Badan Pengawas Pemilu (Bawaslu) mencatat, berdasarkan pengawasan Pemungutan Suara Ulang (PSU) Kuala Lumpur melalui metode Tempat Pemungutan Suara Luar Negeri (TPSLN), PSU dibuka tidak tepat waktu yang seharusnya dibuka pukul 08.00 namun dibuka pada pukul 08.45 waktu setempat. Hal itu karena terjadi miskomunikasi pengawas TPS dan adanya saksi peserta pemilu yang belum hadir di lokasi TPS.

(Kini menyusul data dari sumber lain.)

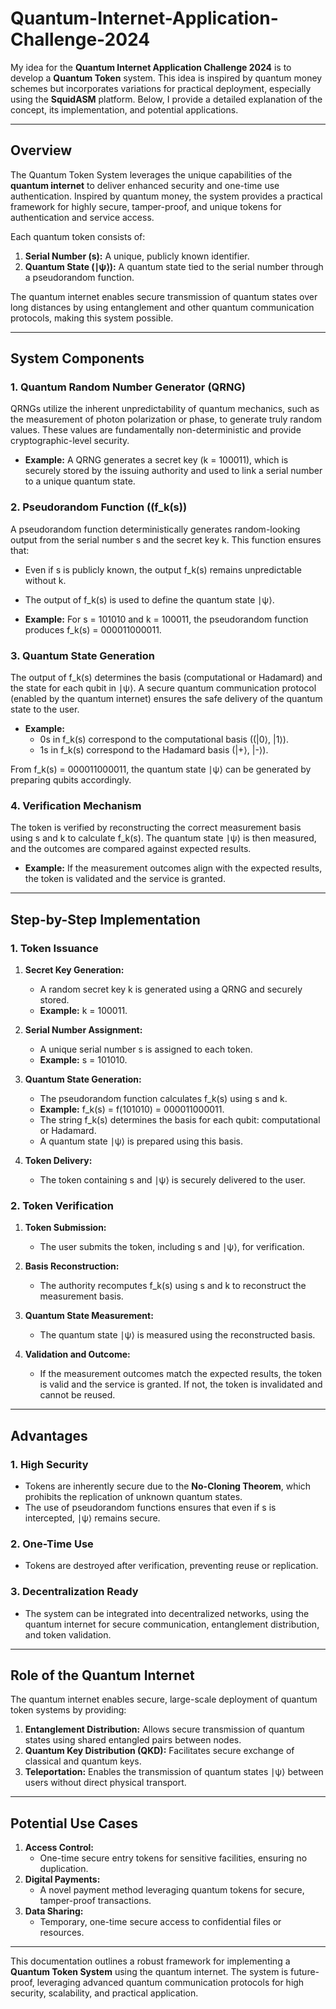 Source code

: # Quantum-Internet-Application-Challenge-2024

My idea for the **Quantum Internet Application Challenge 2024** is to develop a **Quantum Token** system. This idea is inspired by quantum money schemes but incorporates variations for practical deployment, especially using the **SquidASM** platform. Below, I provide a detailed explanation of the concept, its implementation, and potential applications.

---

## Overview

The Quantum Token System leverages the unique capabilities of the **quantum internet** to deliver enhanced security and one-time use authentication. Inspired by quantum money, the system provides a practical framework for highly secure, tamper-proof, and unique tokens for authentication and service access. 

Each quantum token consists of:
1. **Serial Number (s):** A unique, publicly known identifier.
2. **Quantum State (∣ψ⟩):** A quantum state tied to the serial number through a pseudorandom function.

The quantum internet enables secure transmission of quantum states over long distances by using entanglement and other quantum communication protocols, making this system possible.

---

## System Components

### 1. Quantum Random Number Generator (QRNG)
QRNGs utilize the inherent unpredictability of quantum mechanics, such as the measurement of photon polarization or phase, to generate truly random values. These values are fundamentally non-deterministic and provide cryptographic-level security. 

- **Example:** A QRNG generates a secret key (k = 100011), which is securely stored by the issuing authority and used to link a serial number to a unique quantum state.

### 2. Pseudorandom Function ((f_k(s))
A pseudorandom function deterministically generates random-looking output from the serial number s and the secret key k. This function ensures that:
- Even if s is publicly known, the output f_k(s) remains unpredictable without k.
- The output of f_k(s) is used to define the quantum state ∣ψ⟩.

- **Example:** For s = 101010 and k = 100011, the pseudorandom function produces f_k(s) = 000011000011.

### 3. Quantum State Generation
The output of f_k(s) determines the basis (computational or Hadamard) and the state for each qubit in ∣ψ⟩. A secure quantum communication protocol (enabled by the quantum internet) ensures the safe delivery of the quantum state to the user.

- **Example:** 
  - 0s in f_k(s) correspond to the computational basis ((|0⟩, |1⟩).
  - 1s in f_k(s) correspond to the Hadamard basis (|+⟩, |-⟩).

From f_k(s) = 000011000011, the quantum state ∣ψ⟩ can be generated by preparing qubits accordingly.

### 4. Verification Mechanism
The token is verified by reconstructing the correct measurement basis using s and k to calculate f_k(s). The quantum state ∣ψ⟩ is then measured, and the outcomes are compared against expected results.

- **Example:** If the measurement outcomes align with the expected results, the token is validated and the service is granted.

---

## Step-by-Step Implementation

### 1. Token Issuance

1. **Secret Key Generation:**
   - A random secret key k is generated using a QRNG and securely stored.
   - **Example:** k = 100011.

2. **Serial Number Assignment:**
   - A unique serial number s is assigned to each token.
   - **Example:** s = 101010.

3. **Quantum State Generation:**
   - The pseudorandom function calculates f_k(s) using s and k.
   - **Example:** f_k(s) = f(101010) = 000011000011.
   - The string f_k(s) determines the basis for each qubit: computational or Hadamard.
   - A quantum state ∣ψ⟩ is prepared using this basis.

4. **Token Delivery:**
   - The token containing s and ∣ψ⟩ is securely delivered to the user.

### 2. Token Verification

1. **Token Submission:**
   - The user submits the token, including s and ∣ψ⟩, for verification.

2. **Basis Reconstruction:**
   - The authority recomputes f_k(s) using s and k to reconstruct the measurement basis.

3. **Quantum State Measurement:**
   - The quantum state ∣ψ⟩ is measured using the reconstructed basis.

4. **Validation and Outcome:**
   - If the measurement outcomes match the expected results, the token is valid and the service is granted. If not, the token is invalidated and cannot be reused.

---

## Advantages

### 1. High Security
- Tokens are inherently secure due to the **No-Cloning Theorem**, which prohibits the replication of unknown quantum states.
- The use of pseudorandom functions ensures that even if s is intercepted, ∣ψ⟩ remains secure.

### 2. One-Time Use
- Tokens are destroyed after verification, preventing reuse or replication.

### 3. Decentralization Ready
- The system can be integrated into decentralized networks, using the quantum internet for secure communication, entanglement distribution, and token validation.

---

## Role of the Quantum Internet

The quantum internet enables secure, large-scale deployment of quantum token systems by providing:
1. **Entanglement Distribution:** Allows secure transmission of quantum states using shared entangled pairs between nodes.
2. **Quantum Key Distribution (QKD):** Facilitates secure exchange of classical and quantum keys.
3. **Teleportation:** Enables the transmission of quantum states ∣ψ⟩ between users without direct physical transport.

---

## Potential Use Cases

1. **Access Control:** 
   - One-time secure entry tokens for sensitive facilities, ensuring no duplication.
2. **Digital Payments:** 
   - A novel payment method leveraging quantum tokens for secure, tamper-proof transactions.
3. **Data Sharing:** 
   - Temporary, one-time secure access to confidential files or resources.

---

This documentation outlines a robust framework for implementing a **Quantum Token System** using the quantum internet. The system is future-proof, leveraging advanced quantum communication protocols for high security, scalability, and practical application.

Selain itu, Bawaslu juga mengatakan tidak ada Helpdesk PSU di lokasi TPS baik di tempat antrian masuk, tempat registrasi, sehingga pemilih yang mengantri dan petugas registrasi tidak mengetahui tempat konsultasi ketika terdapat kendala. Dampaknya, di sela-sela proses antrian terdapat kegaduhan karena pemilih menyuarakan yel-yel mendukung pilihan masing-masing.

“Pengawas Pemilu melakukan upaya pencegahan terhadap gangguan keamanan dengan cara berkoordinasi dengan petugas keamanan setempat dan PAM Pemilu LN Mabes Polri agar tidak terjadi kegaduhan dan provokasi terhadap pemilih,” tulis Bawaslu dalam siaran pers (12/3).

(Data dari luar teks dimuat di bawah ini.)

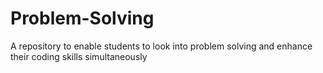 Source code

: # Problem-Solving
A repository to enable students to look into problem solving and enhance their coding skills simultaneously
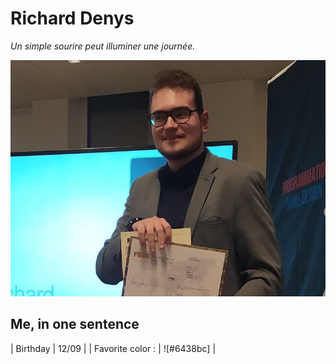 # Richard Denys

*Un simple sourire peut illuminer une journée.*

![alt text](https://raw.githubusercontent.com/Richyden/markdown-challenge/main/photo.jpeg)

## Me, in one sentence

| Birthday         | 12/09      |
| Favorite color : | ![#6438bc] |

Terdapat pembagian bahan kampanye berupa selebaran, pamflet, brosur, dan kartu nama yang memuat nama, nomor urut partai, visi misi oleh caleg DPR, yang disebarkan di sekitar gedung World Trade Center. Hasil kualifikasi pengawas, pihak yang melakukan kampanye tak memenuhi unsur pelanggaran, karena bukan peserta, pelaksana, maupun tim kampanye.

Selain itu juga ditemukan data pemilih yang tidak akurat, Bawaslu mengatakan terdapat pemilih yang menggunakan hak pilihnya pada pemungutan suara di Kuala Lumpur, namun pada PSU tidak terdaftar sebagai DPT. Bawaslu menjelaskan, pihaknya telah menyampaikan pemilih yang dilayani hanyalah pemilih yang dokumen kependudukannya lengkap. Selain itu ditemukan juga beberapa kotak suara yang tidak tersegel dan tak ada gembok/cable ties yakni di TPS 4, TPS 18, TPS 19, sedangkan yang tidak ada gembok/cable ties di TPS 11, dan TPS 16.

“Pengawas menyampaikan saran agar terhadap kotak suara yang tidak tersegel dilakukan penyegelan baik melalui gembok maupun cable ties. KPPS langsung menindaklanjutinya sehingga kotak suara langsung disegel,” jelas Bawaslu. []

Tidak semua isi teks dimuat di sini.